Ctenochasma porocristatum Needs a Nose Job

Another Heretical Paradigm Buster
Ctenochasma porocristata [ammended to porocristatumSos 2179 (Buisonjé 1981, Fig. 1), Late Jurassic, ~150mya, ~26 cm skull length, was originally considered a species of Ctenochasma due to its many teeth and long flattened skull. However, those teeth were not elongated and laterally oriented, as in Ctenochasma. Unfortunately, there is no evidence in Figure 1 (click to enlarge it) for the elongated teeth that Buisonjé imagined (Fig 3, second from bottom). Contra Bennett (2007), the teeth weren’t all broken off, although a few were. This was no typical ctenochasmatid. The teeth were short, sharp and interlocking creating a seive.

The bump on top of the skull was considered a crest of sorts with “vertical striae in the flanks of the crest, placed at regular intervals of .12mm,” but other ctenochasmatids have a narrow comb-like crest (when present), not a thick bump.

Ctenochasma? porocristatum.

Figure 1. Ctenochasma? porocristatum. Click to enlarge.

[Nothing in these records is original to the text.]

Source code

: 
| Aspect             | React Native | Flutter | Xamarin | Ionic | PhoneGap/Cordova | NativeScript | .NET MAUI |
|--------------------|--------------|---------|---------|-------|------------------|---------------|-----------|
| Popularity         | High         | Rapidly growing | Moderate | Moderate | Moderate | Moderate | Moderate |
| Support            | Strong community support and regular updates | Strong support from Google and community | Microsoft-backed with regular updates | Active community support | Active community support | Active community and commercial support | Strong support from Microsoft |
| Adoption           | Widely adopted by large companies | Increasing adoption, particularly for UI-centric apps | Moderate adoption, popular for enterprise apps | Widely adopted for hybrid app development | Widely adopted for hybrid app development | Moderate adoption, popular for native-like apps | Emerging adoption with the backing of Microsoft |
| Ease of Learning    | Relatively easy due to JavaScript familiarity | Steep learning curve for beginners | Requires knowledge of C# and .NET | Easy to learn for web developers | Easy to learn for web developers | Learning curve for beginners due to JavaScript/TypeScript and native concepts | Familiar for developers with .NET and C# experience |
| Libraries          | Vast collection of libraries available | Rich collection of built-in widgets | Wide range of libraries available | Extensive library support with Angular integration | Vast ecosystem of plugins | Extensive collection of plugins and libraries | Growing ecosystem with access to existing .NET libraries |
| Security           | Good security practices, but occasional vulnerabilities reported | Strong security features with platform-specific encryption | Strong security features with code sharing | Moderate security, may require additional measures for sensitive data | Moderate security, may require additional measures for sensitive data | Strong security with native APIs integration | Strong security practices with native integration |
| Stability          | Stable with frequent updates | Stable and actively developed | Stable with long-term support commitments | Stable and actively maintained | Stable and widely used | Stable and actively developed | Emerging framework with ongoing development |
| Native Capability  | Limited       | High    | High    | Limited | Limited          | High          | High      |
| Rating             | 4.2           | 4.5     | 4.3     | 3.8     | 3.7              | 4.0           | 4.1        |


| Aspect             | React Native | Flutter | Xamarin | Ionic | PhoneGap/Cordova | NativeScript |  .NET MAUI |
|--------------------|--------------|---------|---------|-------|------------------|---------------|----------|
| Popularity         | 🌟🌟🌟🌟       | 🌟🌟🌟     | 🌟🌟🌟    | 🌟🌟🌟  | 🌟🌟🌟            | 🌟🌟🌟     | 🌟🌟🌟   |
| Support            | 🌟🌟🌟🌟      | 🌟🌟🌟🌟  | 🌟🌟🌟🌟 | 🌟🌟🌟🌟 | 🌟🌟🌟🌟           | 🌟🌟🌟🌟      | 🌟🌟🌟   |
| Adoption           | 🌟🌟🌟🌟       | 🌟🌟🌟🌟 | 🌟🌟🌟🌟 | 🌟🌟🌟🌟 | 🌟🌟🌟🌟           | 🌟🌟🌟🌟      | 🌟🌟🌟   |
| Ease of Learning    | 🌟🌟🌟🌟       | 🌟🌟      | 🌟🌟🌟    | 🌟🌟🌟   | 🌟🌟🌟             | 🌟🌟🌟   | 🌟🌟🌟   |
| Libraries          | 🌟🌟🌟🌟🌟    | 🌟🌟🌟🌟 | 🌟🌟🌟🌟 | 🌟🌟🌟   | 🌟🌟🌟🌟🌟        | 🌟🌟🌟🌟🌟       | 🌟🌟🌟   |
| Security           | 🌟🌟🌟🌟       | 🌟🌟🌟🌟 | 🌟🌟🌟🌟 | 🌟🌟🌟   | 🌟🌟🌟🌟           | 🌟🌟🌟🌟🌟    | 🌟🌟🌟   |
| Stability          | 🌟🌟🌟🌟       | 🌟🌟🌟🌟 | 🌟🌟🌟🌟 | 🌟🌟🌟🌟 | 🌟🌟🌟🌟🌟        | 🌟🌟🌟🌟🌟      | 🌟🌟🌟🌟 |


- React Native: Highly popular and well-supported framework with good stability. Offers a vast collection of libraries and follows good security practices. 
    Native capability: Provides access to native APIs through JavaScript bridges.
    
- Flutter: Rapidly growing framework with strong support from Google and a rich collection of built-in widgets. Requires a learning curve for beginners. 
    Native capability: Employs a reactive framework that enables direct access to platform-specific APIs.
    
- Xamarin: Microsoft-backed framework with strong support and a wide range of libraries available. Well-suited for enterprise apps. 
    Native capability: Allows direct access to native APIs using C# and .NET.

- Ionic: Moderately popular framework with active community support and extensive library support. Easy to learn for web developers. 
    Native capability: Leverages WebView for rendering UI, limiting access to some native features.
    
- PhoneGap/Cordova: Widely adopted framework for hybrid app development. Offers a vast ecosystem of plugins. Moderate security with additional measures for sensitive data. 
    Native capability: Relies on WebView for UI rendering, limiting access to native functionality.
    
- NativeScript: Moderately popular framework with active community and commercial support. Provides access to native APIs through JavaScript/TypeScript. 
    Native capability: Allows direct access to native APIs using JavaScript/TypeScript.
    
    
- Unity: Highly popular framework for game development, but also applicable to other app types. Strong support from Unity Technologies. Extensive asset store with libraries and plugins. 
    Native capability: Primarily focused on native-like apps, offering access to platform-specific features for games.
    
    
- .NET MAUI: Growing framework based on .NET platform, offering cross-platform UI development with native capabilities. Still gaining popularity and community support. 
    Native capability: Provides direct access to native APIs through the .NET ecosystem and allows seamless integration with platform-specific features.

The True Identity of “The Bump”
On closer examination, the “bump” turned out to be the missing anterior rostrum, broken off and displaced during taphonomy. Short sharp teeth (misinterpreted “regular striae”?) surround it. Graphically moved to the anterior it becomes a good fit (Fig. 2). Even if the anterior rostrum did not migrate during taphonomy to the mid rostrum, extending the lines of the larger piece anteriorly produces much the same reconstruction, distinct from all other known taxa.

Reconstructing Sos 2179.

Figure 2. Reconstructing Sos 2179.

If Not Ctenochasma, What is Sos 2179?
Phylogenetic analysis nested Sos 2179 with another long jawed oddball also mislabeled “Pterodactylus,” Sos 2428, the flightless pterosaur. Like Sos 2179, Sos 2428 had a very long, flat skull filled with fewer teeth. Sos 2428 was smaller overall with relatively smaller jaws filled with fewer teeth. So it was more primitive. Sos 2179 was larger, toothier and probably just as flightless. Sure would be nice to find the rest of it now. Other members of the clade that includes Sos 2179 and Sos 2428 feature several Pterodactylus lookalikes including n42, n44 and Huanhepterus. As a clade these were all  sisters to the azhdarchid branch.

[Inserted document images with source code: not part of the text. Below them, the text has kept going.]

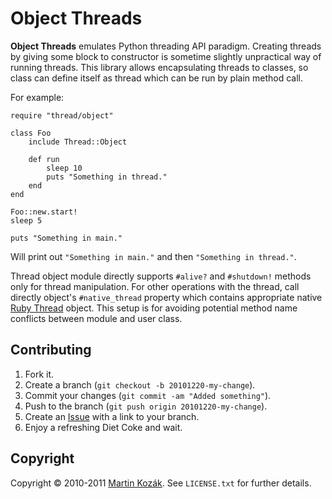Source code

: Object Threads
==============

**Object Threads** emulates Python threading API paradigm. Creating
threads by giving some block to constructor is sometime slightly 
unpractical way of running threads. This library allows encapsulating 
threads to classes, so class can define itself as thread which can be 
run by plain method call. 

For example:

    require "thread/object"

    class Foo
        include Thread::Object
        
        def run
            sleep 10
            puts "Something in thread."
        end
    end
    
    Foo::new.start!
    sleep 5
    
    puts "Something in main."
    
Will print out `"Something in main."` and then `"Something in thread."`.

Thread object module directly supports `#alive?` and `#shutdown!` 
methods only for thread manipulation. For other operations with the 
thread, call directly object's `#native_thread` property which contains 
appropriate native [Ruby Thread][1] object. This setup is for avoiding 
potential method name conflicts between module and user class.
    
    
Contributing
------------

1. Fork it.
2. Create a branch (`git checkout -b 20101220-my-change`).
3. Commit your changes (`git commit -am "Added something"`).
4. Push to the branch (`git push origin 20101220-my-change`).
5. Create an [Issue][2] with a link to your branch.
6. Enjoy a refreshing Diet Coke and wait.


Copyright
---------

Copyright &copy; 2010-2011 [Martin Kozák][3]. See `LICENSE.txt` for
further details.

[1]: http://www.ruby-doc.org/core/classes/Thread.html
[2]: http://github.com/martinkozak/qrpc/issues
[3]: http://www.martinkozak.net/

A selection of valid Ctenochasma skulls

Figure 3. A selection of valid Ctenochasma skulls together with the two interpretations of Sos 2179 (in gray below).

Sos 2179 in Vivo
Given the extremely long flat snout filled with hundreds of short sharp interlocking teeth in Sos 2179, together with comparisons to its flightless, big-bellied sister Sos 2428, we can imagine Sos 2179 was an even larger flightless pterosaur. The big belly in Sos 2428 suggests herbivory, so, if similar, Sos 2179 probably sieved floating algae. A hasty getaway would have involved running with its impressive thighs and flapping its presumably small wings for added thrust.

As always, I encourage readers to see specimens, make observations and come to your own conclusions. Test. Test. And test again.

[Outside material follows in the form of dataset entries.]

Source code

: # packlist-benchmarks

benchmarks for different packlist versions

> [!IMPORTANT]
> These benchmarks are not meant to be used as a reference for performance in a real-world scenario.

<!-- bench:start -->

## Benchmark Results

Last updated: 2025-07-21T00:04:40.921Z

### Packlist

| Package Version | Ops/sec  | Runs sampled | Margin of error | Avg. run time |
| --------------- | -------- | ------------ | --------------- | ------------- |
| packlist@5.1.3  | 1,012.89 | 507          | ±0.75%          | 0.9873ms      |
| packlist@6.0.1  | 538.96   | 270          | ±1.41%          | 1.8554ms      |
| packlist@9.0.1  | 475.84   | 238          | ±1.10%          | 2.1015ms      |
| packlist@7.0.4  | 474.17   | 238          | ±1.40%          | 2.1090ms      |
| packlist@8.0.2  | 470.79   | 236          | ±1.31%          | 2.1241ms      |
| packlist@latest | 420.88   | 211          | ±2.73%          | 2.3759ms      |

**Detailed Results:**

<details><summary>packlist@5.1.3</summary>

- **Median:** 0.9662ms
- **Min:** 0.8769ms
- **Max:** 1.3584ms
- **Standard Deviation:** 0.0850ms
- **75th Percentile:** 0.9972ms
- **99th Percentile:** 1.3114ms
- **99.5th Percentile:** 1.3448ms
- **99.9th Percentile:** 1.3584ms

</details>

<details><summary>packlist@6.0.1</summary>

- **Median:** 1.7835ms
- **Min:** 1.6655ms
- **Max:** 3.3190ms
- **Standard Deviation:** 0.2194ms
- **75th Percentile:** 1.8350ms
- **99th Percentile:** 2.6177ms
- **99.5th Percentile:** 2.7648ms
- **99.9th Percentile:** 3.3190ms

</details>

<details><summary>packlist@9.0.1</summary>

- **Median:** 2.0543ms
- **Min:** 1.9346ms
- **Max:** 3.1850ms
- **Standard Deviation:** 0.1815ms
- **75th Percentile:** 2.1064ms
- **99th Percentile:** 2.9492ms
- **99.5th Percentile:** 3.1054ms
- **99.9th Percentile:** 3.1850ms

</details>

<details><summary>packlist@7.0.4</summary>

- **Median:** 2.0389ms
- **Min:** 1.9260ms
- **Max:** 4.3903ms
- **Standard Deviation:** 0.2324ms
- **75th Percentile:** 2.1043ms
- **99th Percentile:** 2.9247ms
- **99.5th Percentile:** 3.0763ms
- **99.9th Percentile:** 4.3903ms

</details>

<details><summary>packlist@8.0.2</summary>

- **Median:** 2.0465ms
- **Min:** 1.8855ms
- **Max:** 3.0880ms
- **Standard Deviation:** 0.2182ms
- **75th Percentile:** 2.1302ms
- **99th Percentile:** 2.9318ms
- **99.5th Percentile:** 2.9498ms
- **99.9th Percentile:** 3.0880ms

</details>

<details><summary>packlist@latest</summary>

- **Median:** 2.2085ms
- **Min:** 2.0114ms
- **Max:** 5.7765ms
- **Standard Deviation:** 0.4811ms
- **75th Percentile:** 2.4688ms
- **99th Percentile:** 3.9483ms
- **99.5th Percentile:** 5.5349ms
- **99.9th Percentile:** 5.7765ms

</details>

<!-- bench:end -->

Evidence and support in the form of nexus, pdf and jpeg files will be sent to all who request additional data.

References
Bennett SC 2007. A review of the pterosaur Ctenochasma: taxonomy and ontogeny. Neues Jahrbuch für Geologie und Paläontologie – Abhandlungen, 245(1): 23-31.
Buisonjé de PH 1981.
 Ctenochasma porocristata nov. sp. from the Solnhofen Limestone, with some remarks on other Ctenochasmatidae. Proceedings of the Koninklijke Nederlandse Akademie van Wetenchappen, B, 84 (4): 411-436.